Welcome to Scrap Collector, Waste Dive's Friday round-up of insights and stories you may have missed during the week.
OPEN DUMPS CAUSING SHIFTS IN ANIMAL BEHAVIOR
While the effects of plastic pollution on marine ecosystems have been well-documented, corresponding effects on terrestrial wildlife are typically given less consideration — until now. According to a new study published in Current Science, the steady influx of plastic in open garbage dumps may pose as many risks to your favorite land animals as it does to turtles with a nose for trouble.
Over a two-month period, researchers monitored two dumping sites (home to a mix of organic and non-biodegradable waste) in India's Nainital district, observing a total of 32 bird and mammal species feeding on the garbage. They divided the animals into three distinct groups: peckers (birds that used their beaks to extract food from plastics), handlers (species that used their hand-like appendages to separate food) and gulpers (animals that, lacking both beaks and "hands," gulped down both food and plastic indiscriminately).
While handlers and peckers came into contact with plastic more than twice as often as gulpers, they weren't actually seen ingesting any plastic — macaques, clever handlers that they are, were often spotted opening garbage bags to pick out food. Gulpers, on the other hand, aren't capable of fishing food out as efficiently and consequently spend more time foraging at dumps. These species, according to the researchers, may be more susceptible to plastic ingestion than their pecking and handling counterparts; plastic remains are frequently observed in the stomach contents and feces of gulpers (e.g., mammals such as elephants and red foxes, and large-beaked birds such as storks and vultures).
"Our results underscore an urgency to tackle waste disposal in and around nature reserves which are popular tourist destinations," the study concludes. "Creating public awareness on waste segregation and discouraging disposable plastics coupled with preventive measures such as fencing garbage dumps and landfills and shifting garbage dumps away from forest edge will help reduce exposure of wildlife to plastics and other harmful waste."
IN OTHER NEWS...
California city gets a trashy surprise — YourCentralValley
One small push of a button, one giant trail of trash for mankind.
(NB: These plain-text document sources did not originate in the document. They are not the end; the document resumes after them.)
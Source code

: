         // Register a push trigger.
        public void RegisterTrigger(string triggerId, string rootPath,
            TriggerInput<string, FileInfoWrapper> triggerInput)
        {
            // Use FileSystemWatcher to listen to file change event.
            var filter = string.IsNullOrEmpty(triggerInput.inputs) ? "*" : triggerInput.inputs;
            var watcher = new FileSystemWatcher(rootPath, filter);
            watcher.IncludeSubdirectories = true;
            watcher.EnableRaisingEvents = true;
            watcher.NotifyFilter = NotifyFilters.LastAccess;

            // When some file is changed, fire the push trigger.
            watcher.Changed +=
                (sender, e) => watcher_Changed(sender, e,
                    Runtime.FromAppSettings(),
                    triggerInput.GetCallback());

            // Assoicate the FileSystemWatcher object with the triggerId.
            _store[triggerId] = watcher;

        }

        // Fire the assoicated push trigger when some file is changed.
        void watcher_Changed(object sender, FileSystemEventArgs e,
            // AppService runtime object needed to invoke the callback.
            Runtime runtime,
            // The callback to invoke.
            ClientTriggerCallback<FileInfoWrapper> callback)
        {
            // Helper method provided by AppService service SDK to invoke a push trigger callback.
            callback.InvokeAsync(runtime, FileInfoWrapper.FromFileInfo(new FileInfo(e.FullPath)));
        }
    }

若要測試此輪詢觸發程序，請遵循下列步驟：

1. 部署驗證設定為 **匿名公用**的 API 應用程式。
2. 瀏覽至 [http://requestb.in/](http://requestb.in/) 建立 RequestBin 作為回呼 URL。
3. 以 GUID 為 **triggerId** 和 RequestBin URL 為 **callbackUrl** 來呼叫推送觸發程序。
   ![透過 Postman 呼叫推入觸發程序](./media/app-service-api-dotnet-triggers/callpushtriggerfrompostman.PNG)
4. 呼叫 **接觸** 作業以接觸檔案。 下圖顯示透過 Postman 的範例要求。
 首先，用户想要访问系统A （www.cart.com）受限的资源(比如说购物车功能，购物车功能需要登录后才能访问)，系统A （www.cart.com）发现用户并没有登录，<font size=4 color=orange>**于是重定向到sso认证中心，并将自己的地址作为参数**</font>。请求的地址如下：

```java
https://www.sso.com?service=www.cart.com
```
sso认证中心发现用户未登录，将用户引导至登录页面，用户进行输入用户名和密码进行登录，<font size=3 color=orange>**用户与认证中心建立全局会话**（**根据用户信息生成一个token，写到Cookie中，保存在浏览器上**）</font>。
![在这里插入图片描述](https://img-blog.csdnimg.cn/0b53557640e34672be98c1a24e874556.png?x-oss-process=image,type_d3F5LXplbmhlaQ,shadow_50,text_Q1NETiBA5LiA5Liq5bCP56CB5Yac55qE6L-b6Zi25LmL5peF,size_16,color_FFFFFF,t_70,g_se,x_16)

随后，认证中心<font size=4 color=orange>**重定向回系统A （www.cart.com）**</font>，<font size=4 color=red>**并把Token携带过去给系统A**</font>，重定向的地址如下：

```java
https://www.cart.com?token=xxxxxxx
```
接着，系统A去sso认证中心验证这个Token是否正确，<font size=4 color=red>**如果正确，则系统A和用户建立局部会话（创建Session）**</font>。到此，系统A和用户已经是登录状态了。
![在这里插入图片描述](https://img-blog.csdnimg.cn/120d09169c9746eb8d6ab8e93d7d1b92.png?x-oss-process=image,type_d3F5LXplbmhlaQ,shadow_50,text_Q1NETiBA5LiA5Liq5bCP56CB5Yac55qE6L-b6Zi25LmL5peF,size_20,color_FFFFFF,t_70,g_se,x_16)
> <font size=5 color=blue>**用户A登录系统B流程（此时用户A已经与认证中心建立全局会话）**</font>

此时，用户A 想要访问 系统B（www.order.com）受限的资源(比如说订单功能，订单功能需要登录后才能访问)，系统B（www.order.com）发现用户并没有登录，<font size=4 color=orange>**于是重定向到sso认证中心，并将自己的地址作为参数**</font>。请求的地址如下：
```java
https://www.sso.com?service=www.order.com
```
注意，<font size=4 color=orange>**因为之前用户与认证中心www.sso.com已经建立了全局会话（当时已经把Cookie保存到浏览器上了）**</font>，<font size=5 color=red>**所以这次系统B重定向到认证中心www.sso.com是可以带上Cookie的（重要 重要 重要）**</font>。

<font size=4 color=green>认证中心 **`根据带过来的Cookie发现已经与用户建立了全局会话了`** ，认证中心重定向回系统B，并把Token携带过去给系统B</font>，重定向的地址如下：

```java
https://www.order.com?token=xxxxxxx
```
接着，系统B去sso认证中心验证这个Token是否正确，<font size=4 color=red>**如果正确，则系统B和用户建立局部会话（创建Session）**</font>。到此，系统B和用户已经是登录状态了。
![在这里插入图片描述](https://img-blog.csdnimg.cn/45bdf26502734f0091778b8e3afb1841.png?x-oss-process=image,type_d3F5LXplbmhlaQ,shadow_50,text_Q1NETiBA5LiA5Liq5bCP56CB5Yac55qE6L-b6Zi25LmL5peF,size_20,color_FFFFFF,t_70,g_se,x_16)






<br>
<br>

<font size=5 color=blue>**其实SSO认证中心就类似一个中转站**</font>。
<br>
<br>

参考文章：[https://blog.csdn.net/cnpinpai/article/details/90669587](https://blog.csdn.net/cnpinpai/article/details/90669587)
That was the situation in Fresno, California on Wednesday, when a Republic driver accidentally dumped a huge pile of collected garbage in the middle of a roadway — right in front of a local elementary school.
"It's a lot of garbage on the street," said a seemingly shell-shocked Jesus Diaz. "I can't believe that was a big pile on the street."
Another employee, however, seemed to take his colleague's 20-yard mistake in stride: "Stuff happens, you got to deal with it, so we can pick it up." And, lest you forget that waste workers have seen some things, he added this tantalizing tidbit: "This actually [isn't] bad compared to the other stuff we deal with."
AROUND THE WORLD
UK environmental committee proposes "Paris agreement for the sea" — The Guardian
A cross-party group of MPs — citing the increasingly salient perils of plastic and chemical pollution, overfishing, climate change and deep-sea mining — is pushing the UK to consider a global agreement for ocean protection. In a new report released Thursday, the Environmental Audit Committee underscored the "lack of data on the serious long-term harm and health implications of plastic particles entering the food chain," criticizing the government for keeping oceans "out of sight, out of mind."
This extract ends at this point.